- Siege of Medion: Part of First Illyrian War
| Date | June – September 231 BC |
| Location | Medion, Acarnania (modern-day Greece) |
| Result | Illyrian victory |

Belligerents
- Medion Ardiaean Kingdom of Illyria: Aetolian League

Commanders and leaders
- King Agron: Unknown

Strength
- Illyrian relief force of 100 lembi and 5,000 men: Unknown

Casualties and losses
- Unknown: 'A great number' of Aetolians killed 'A still greater number' captured

= Siege of Medion =

230 BCE siege

The siege of Medion was a siege carried out by the Aetolian League in 231 BC against the Ancient Greek city of Medion in Acarnania. The siege triggered an invasion by an Illyrian relief force and ended in the Battle of Medion with an Aetolian defeat.

==Siege==

Earlier in 231 BC, after the dissolution of the Epirote League, the Aetolian League had requested the city of Medion to join it, but the Acarnanians refused. The Aetolians decided to take Medion by force, beginning the siege in June. The king of Macedon Demetrius II Aetolicus, a rival of the Aetolian League, being himself engaged against the Dardanians, requested Agron of Illyria to intervene and help the Acarnanians. Agron accepted and sent a fleet of 100 lembi and 5,000 men to Medion. This was the largest force any Illyrian king had ever assembled. The Illyrians and Macedon were not necessarily allied, but the former was instead hired to assault the Aetolians at Medion as mercenaries for the latter.
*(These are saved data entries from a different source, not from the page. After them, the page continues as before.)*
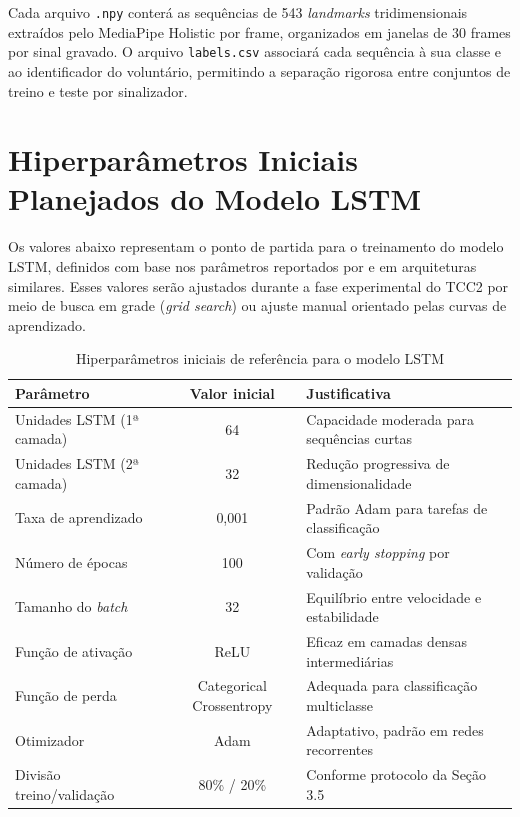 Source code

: Cada arquivo \texttt{.npy} conterá as sequências de 543 \textit{landmarks} tridimensionais extraídos pelo MediaPipe Holistic por frame, organizados em janelas de 30 frames por sinal gravado. O arquivo \texttt{labels.csv} associará cada sequência à sua classe e ao identificador do voluntário, permitindo a separação rigorosa entre conjuntos de treino e teste por sinalizador.

\section{Hiperparâmetros Iniciais Planejados do Modelo LSTM}

Os valores abaixo representam o ponto de partida para o treinamento do modelo LSTM, definidos com base nos parâmetros reportados por  e  em arquiteturas similares. Esses valores serão ajustados durante a fase experimental do TCC2 por meio de busca em grade (\textit{grid search}) ou ajuste manual orientado pelas curvas de aprendizado.

\begin{table}[htb]
    \centering
    \caption{Hiperparâmetros iniciais de referência para o modelo LSTM}
    \label{tab:hiperparametros}
    \begin{tabular}{|l|c|l|}
        \hline
        \textbf{Parâmetro} & \textbf{Valor inicial} & \textbf{Justificativa} \\
        \hline
        Unidades LSTM (1ª camada) & 64 & Capacidade moderada para sequências curtas \\
        Unidades LSTM (2ª camada) & 32 & Redução progressiva de dimensionalidade \\
        Taxa de aprendizado & 0,001 & Padrão Adam para tarefas de classificação \\
        Número de épocas & 100 & Com \textit{early stopping} por validação \\
        Tamanho do \textit{batch} & 32 & Equilíbrio entre velocidade e estabilidade \\
        Função de ativação & ReLU & Eficaz em camadas densas intermediárias \\
        Função de perda & Categorical Crossentropy & Adequada para classificação multiclasse \\
        Otimizador & Adam & Adaptativo, padrão em redes recorrentes \\
        Divisão treino/validação & 80\% / 20\% & Conforme protocolo da Seção 3.5 \\
        \hline
    \end{tabular}
\end{table}
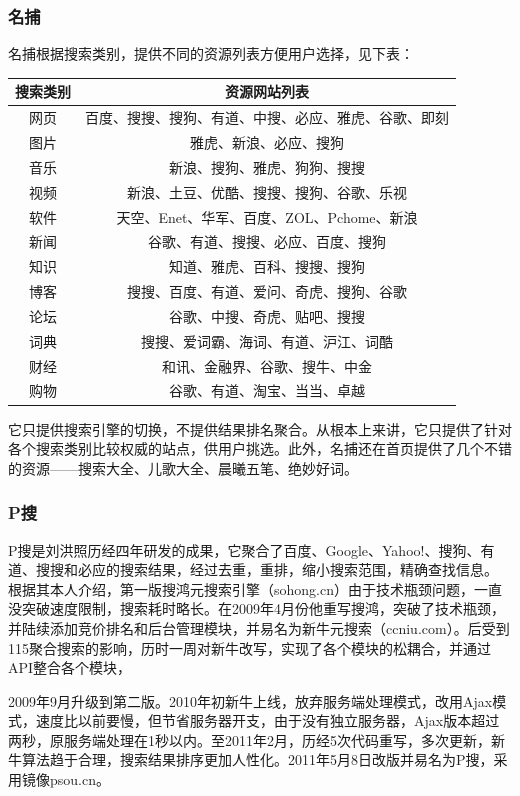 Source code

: \subsubsection{名捕}
名捕根据搜索类别，提供不同的资源列表方便用户选择，见下表：
\begin{table}[htbp]
\centering
\begin{tabular}{|c|c|}
    \hline\hline
    搜索类别 & 资源网站列表\\
    \hline
    网页 & 百度、搜搜、搜狗、有道、中搜、必应、雅虎、谷歌、即刻\\
    图片 & 雅虎、新浪、必应、搜狗\\
    音乐 & 新浪、搜狗、雅虎、狗狗、搜搜\\
    视频 & 新浪、土豆、优酷、搜搜、搜狗、谷歌、乐视\\
    软件 & 天空、Enet、华军、百度、ZOL、Pchome、新浪\\
    新闻 & 谷歌、有道、搜搜、必应、百度、搜狗\\
    知识 & 知道、雅虎、百科、搜搜、搜狗\\
    博客 & 搜搜、百度、有道、爱问、奇虎、搜狗、谷歌\\
    论坛 & 谷歌、中搜、奇虎、贴吧、搜搜\\
    词典 & 搜搜、爱词霸、海词、有道、沪江、词酷\\
    财经 & 和讯、金融界、谷歌、搜牛、中金\\
    购物 & 谷歌、有道、淘宝、当当、卓越\\
  \hline
\end{tabular}
\end{table}

它只提供搜索引擎的切换，不提供结果排名聚合。从根本上来讲，它只提供了针对各个搜索类别比较权威的站点，供用户挑选。此外，名捕还在首页提供了几个不错的资源——搜索大全、儿歌大全、晨曦五笔、绝妙好词。

\subsubsection{P搜}
P搜是刘洪照历经四年研发的成果，它聚合了百度、Google、Yahoo!、搜狗、有道、搜搜和必应的搜索结果，经过去重，重排，缩小搜索范围，精确查找信息。
根据其本人介绍，第一版搜鸿元搜索引擎（sohong.cn）由于技术瓶颈问题，一直没突破速度限制，搜索耗时略长。在2009年4月份他重写搜鸿，突破了技术瓶颈，并陆续添加竞价排名和后台管理模块，并易名为新牛元搜索（ccniu.com）。后受到115聚合搜索的影响，历时一周对新牛改写，实现了各个模块的松耦合，并通过API整合各个模块，

2009年9月升级到第二版。2010年初新牛上线，放弃服务端处理模式，改用Ajax模式，速度比以前要慢，但节省服务器开支，由于没有独立服务器，Ajax版本超过两秒，原服务端处理在1秒以内。至2011年2月，历经5次代码重写，多次更新，新牛算法趋于合理，搜索结果排序更加人性化。2011年5月8日改版并易名为P搜，采用镜像psou.cn。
A modern historian, Erich S. Gruen, says that the fact that Demetrius of Macedon had to call the Illyrians to relieve Medion shows that he was incapable of doing so himself. This is supported by another historian, Grainger, who says that Demetrius was preoccupied in northern Macedon in a war against Dardania. As the Illyrians were also at war against the Dardanians, Grainger states it made Agron and Demetrius 'allies'. Polybius, on the other hand, who wrote a contemporary report, simply states that Agron was bribed by Macedon to attack the Aetolians. Polybius possibly wrote this to enforce his previous and later statements that the Illyrians were pirates.

==Battle of Medion==
The Illyrians landed on the Acarnanian coast in September and marched to Medion to attack the Aetolian besiegers. The Aetolians reacted by sending their own light infantry and cavalry to a higher ground, but a single Illyrian charge, using their close formation and numbers to their advantage, forced the cavalry to retire to the Aetolian hoplites. From their higher ground the Illyrians then charged downwards on the combined Aetolian army, quickly routing them. When at last the Acarnanians from inside the city joined the attack, the Aetolians were defeated and lost many fighters.

==Aftermath==
After taking many prisoners and much booty, the Illyrians left Medion and sailed to Illyria. Upon their arrival, they reported their victory over the Aetolians to King Agron, in late 231 BC. He is said to have died shortly afterwards, due to his excessive victory celebrations. He was succeeded by his wife, Queen Teuta, the same year. (Note: Appian wrote a vaguer report than Polybius regarding the Illyrians, and wrote it four centuries later, and so seems less reliable. He states that Agron died in 228 BC and was succeeded by Teuta that same year. On the other hand, Polybius states that Agron had died in 231 BC after his victory at Medion and Teuta succeeded him that year.) It is assumed that after the Illyrians defeated the Aetolians at the siege, Medion and the rest of Acarnania allied with Illyria against the Aetolian League to protect the region from future attacks. This is evident as in the naval battle of Paxos, two years later, the Illyrian navy was enforced by ships from Acarnania.